EGU2020-5150
https://doi.org/10.5194/egusphere-egu2020-5150
EGU General Assembly 2020
© Author(s) 2020. This work is distributed under
the Creative Commons Attribution 4.0 License.

Stochastic generator of earthquakes in French territories

Corentin Gouache1, Pierre Tinard2, François Bonneau1, and Jean-Marc Montel3
Corentin Gouache et al.
  • 1Université de Lorraine, CNRS, GeoRessources, France (corentin.gouache@univ-lorraine.fr)
  • 2Caisse Centrale de Réassurance, R&D Modélisation, France
  • 3Université de Lorraine, CRPG/CNRS, France

Both French mainland and Lesser Antilles are characterized by sparse earthquake catalogues respectively due to the low-to-moderate seismic activity and the low recording historical depth.

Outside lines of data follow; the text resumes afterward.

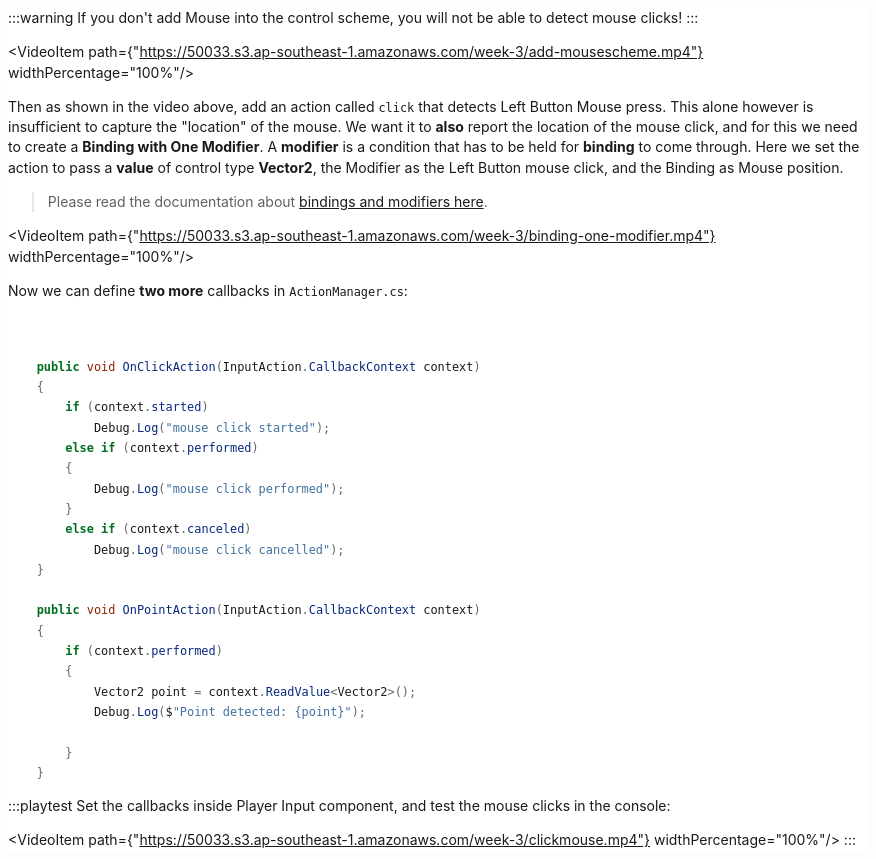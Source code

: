 :::warning
If you don't add Mouse into the control scheme, you will not be able to detect mouse clicks!
:::

<VideoItem path={"https://50033.s3.ap-southeast-1.amazonaws.com/week-3/add-mousescheme.mp4"} widthPercentage="100%"/>

Then as shown in the video above, add an action called `click` that detects Left Button Mouse press. This alone however is insufficient to capture the "location" of the mouse. We want it to **also** report the location of the mouse click, and for this we need to create a **Binding with One Modifier**. A **modifier** is a condition that has to be held for **binding** to come through. Here we set the action to pass a **value** of control type **Vector2**, the Modifier as the Left Button mouse click, and the Binding as Mouse position.

> Please read the documentation about [bindings and modifiers here](https://docs.unity3d.com/Packages/com.unity.inputsystem@1.6/manual/ActionBindings.html#one-modifier).

<VideoItem path={"https://50033.s3.ap-southeast-1.amazonaws.com/week-3/binding-one-modifier.mp4"} widthPercentage="100%"/>

Now we can define **two more** callbacks in `ActionManager.cs`:

```cs


    public void OnClickAction(InputAction.CallbackContext context)
    {
        if (context.started)
            Debug.Log("mouse click started");
        else if (context.performed)
        {
            Debug.Log("mouse click performed");
        }
        else if (context.canceled)
            Debug.Log("mouse click cancelled");
    }

    public void OnPointAction(InputAction.CallbackContext context)
    {
        if (context.performed)
        {
            Vector2 point = context.ReadValue<Vector2>();
            Debug.Log($"Point detected: {point}");

        }
    }

```

:::playtest
Set the callbacks inside Player Input component, and test the mouse clicks in the console:

<VideoItem path={"https://50033.s3.ap-southeast-1.amazonaws.com/week-3/clickmouse.mp4"} widthPercentage="100%"/>
:::
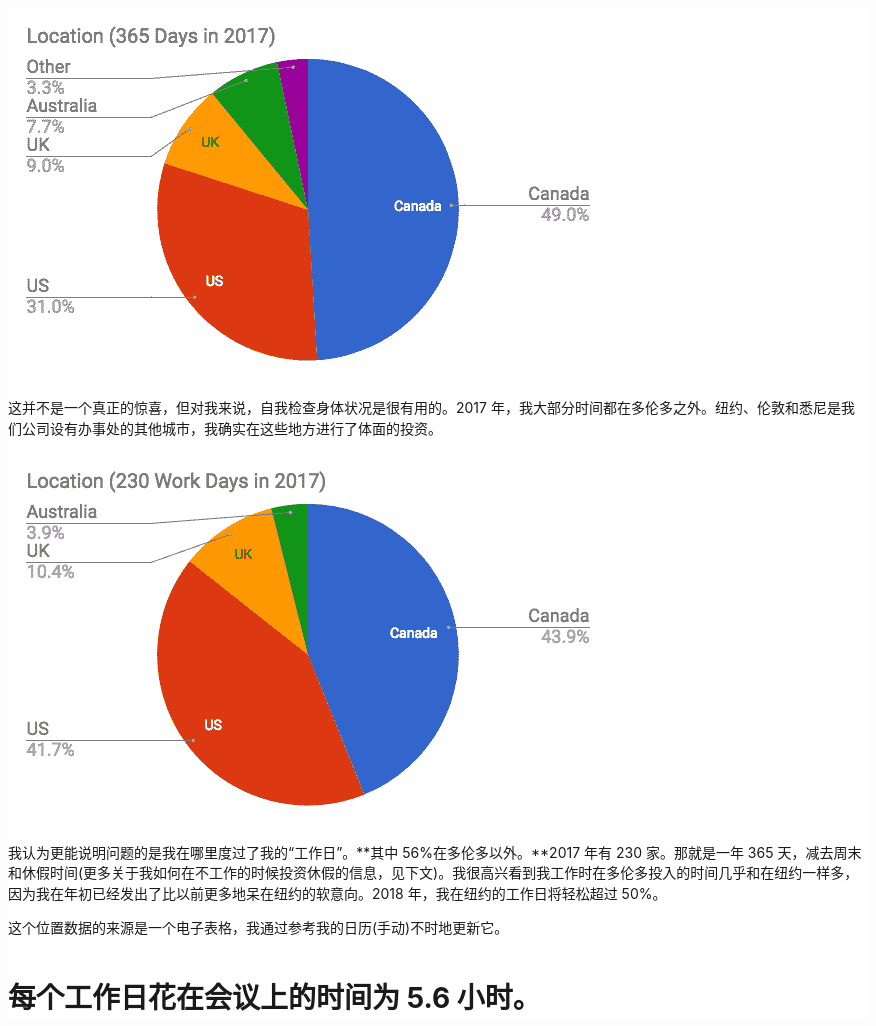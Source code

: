 ![](img/bf2ba145a54c061a5c6a3e02a96efba0.png)

这并不是一个真正的惊喜，但对我来说，自我检查身体状况是很有用的。2017 年，我大部分时间都在多伦多之外。纽约、伦敦和悉尼是我们公司设有办事处的其他城市，我确实在这些地方进行了体面的投资。

![](img/c08cb94d0b131c7282b8af2a3199680f.png)

我认为更能说明问题的是我在哪里度过了我的“工作日”。**其中 56%在多伦多以外。**2017 年有 230 家。那就是一年 365 天，减去周末和休假时间(更多关于我如何在不工作的时候投资休假的信息，见下文)。我很高兴看到我工作时在多伦多投入的时间几乎和在纽约一样多，因为我在年初已经发出了比以前更多地呆在纽约的软意向。2018 年，我在纽约的工作日将轻松超过 50%。

这个位置数据的来源是一个电子表格，我通过参考我的日历(手动)不时地更新它。

# 每个工作日花在会议上的时间为 5.6 小时。
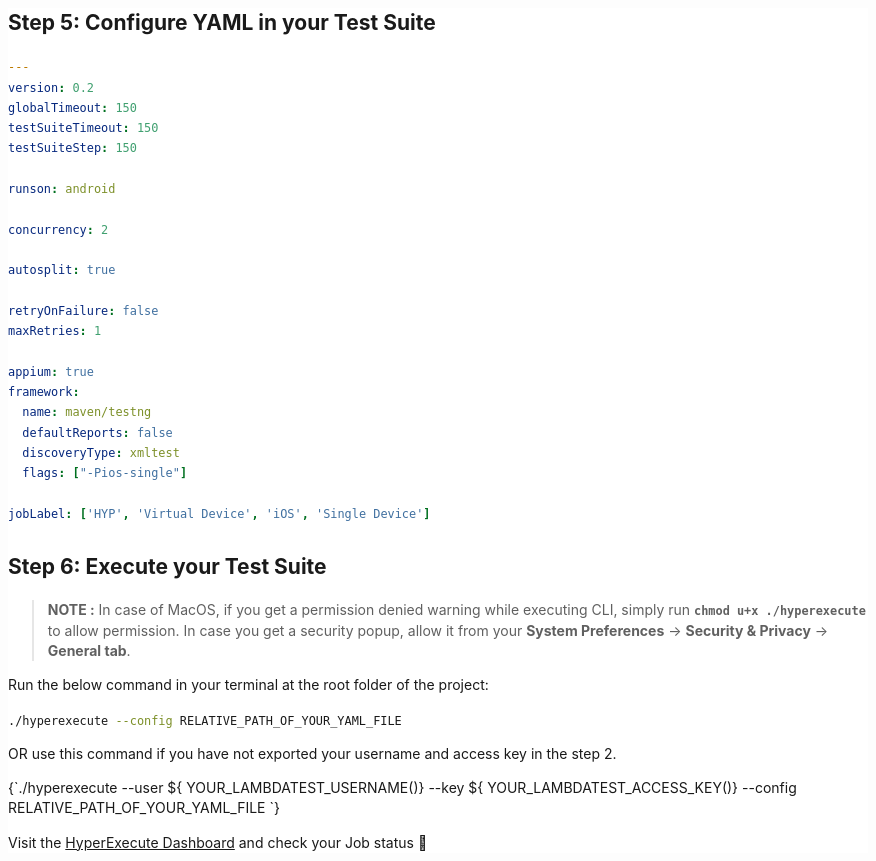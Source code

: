 </TabItem>
</Tabs>

## Step 5: Configure YAML in your Test Suite

```yaml
---
version: 0.2
globalTimeout: 150
testSuiteTimeout: 150
testSuiteStep: 150

runson: android

concurrency: 2

autosplit: true

retryOnFailure: false
maxRetries: 1

appium: true
framework:
  name: maven/testng
  defaultReports: false
  discoveryType: xmltest
  flags: ["-Pios-single"]

jobLabel: ['HYP', 'Virtual Device', 'iOS', 'Single Device']
```

## Step 6: Execute your Test Suite

> **NOTE :** In case of MacOS, if you get a permission denied warning while executing CLI, simply run **`chmod u+x ./hyperexecute`** to allow permission. In case you get a security popup, allow it from your **System Preferences** → **Security & Privacy** → **General tab**.

Run the below command in your terminal at the root folder of the project:

```bash
./hyperexecute --config RELATIVE_PATH_OF_YOUR_YAML_FILE
```

OR use this command if you have not exported your username and access key in the step 2.

<div className="lambdatest__codeblock">
  <CodeBlock className="language-bash">
    {`./hyperexecute --user ${ YOUR_LAMBDATEST_USERNAME()} --key ${ YOUR_LAMBDATEST_ACCESS_KEY()} --config RELATIVE_PATH_OF_YOUR_YAML_FILE `}
  </CodeBlock>
</div>

Visit the [HyperExecute Dashboard](https://hyperexecute.lambdatest.com/hyperexecute) and check your Job status 🚀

However, it is known that major earthquakes could strike French mainland (e.g. Ligure in 1887 or Basel in 1356) and even more French Lesser Antilles (e.g. Guadeloupe 1943 or Martinique 1839). Assessing seismic hazard in these territories is necessary to support building codes and prevention actions to population. One approach to estimate seismic hazard despite lack of data is to generate a set of plausible seismic scenarios over a large time span. A generator of earthquakes is thus presented in this paper. Its first step is to generate only main shocks. The second step consists of trigger aftershocks related to main shocks.
To draw the time occurrence of main shocks, original draw of frequencies and year-by-year summation of it is proceeded. The frequencies are drawn, for each magnitude step, in probability density functions computed through the inter event time method (Hainzl et al. 2006). By propagating magnitude uncertainties contained in the initial catalogue through a Monte Carlo Markov Chain, each magnitude step has not only one main shock frequency but a distribution of it. Once a main shock is temporally drawn, its 2D location is drawn thanks to the cumulative seismic moment recorded on each 5x5 km cell in the French territories. A seismotectonic zoning is used to limit both the spatial distribution and magnitude of large earthquakes. Finally, the other parameters (strike, dip, rake and depth) are drawn in ranges of values depending on the seismotectonic zone where the main shock is located. 
For purpose of trigger aftershocks from the main shocks, an approximation of the Bath law (Richter 1958; Båth 1965) is proceeded during the computation of the frequency – magnitude distributions. Thus, for each magnitude step, an α–value distribution is obtained in which, for each main shock an α–value is drawn. In this way, the maximal magnitude of triggered aftershocks is known.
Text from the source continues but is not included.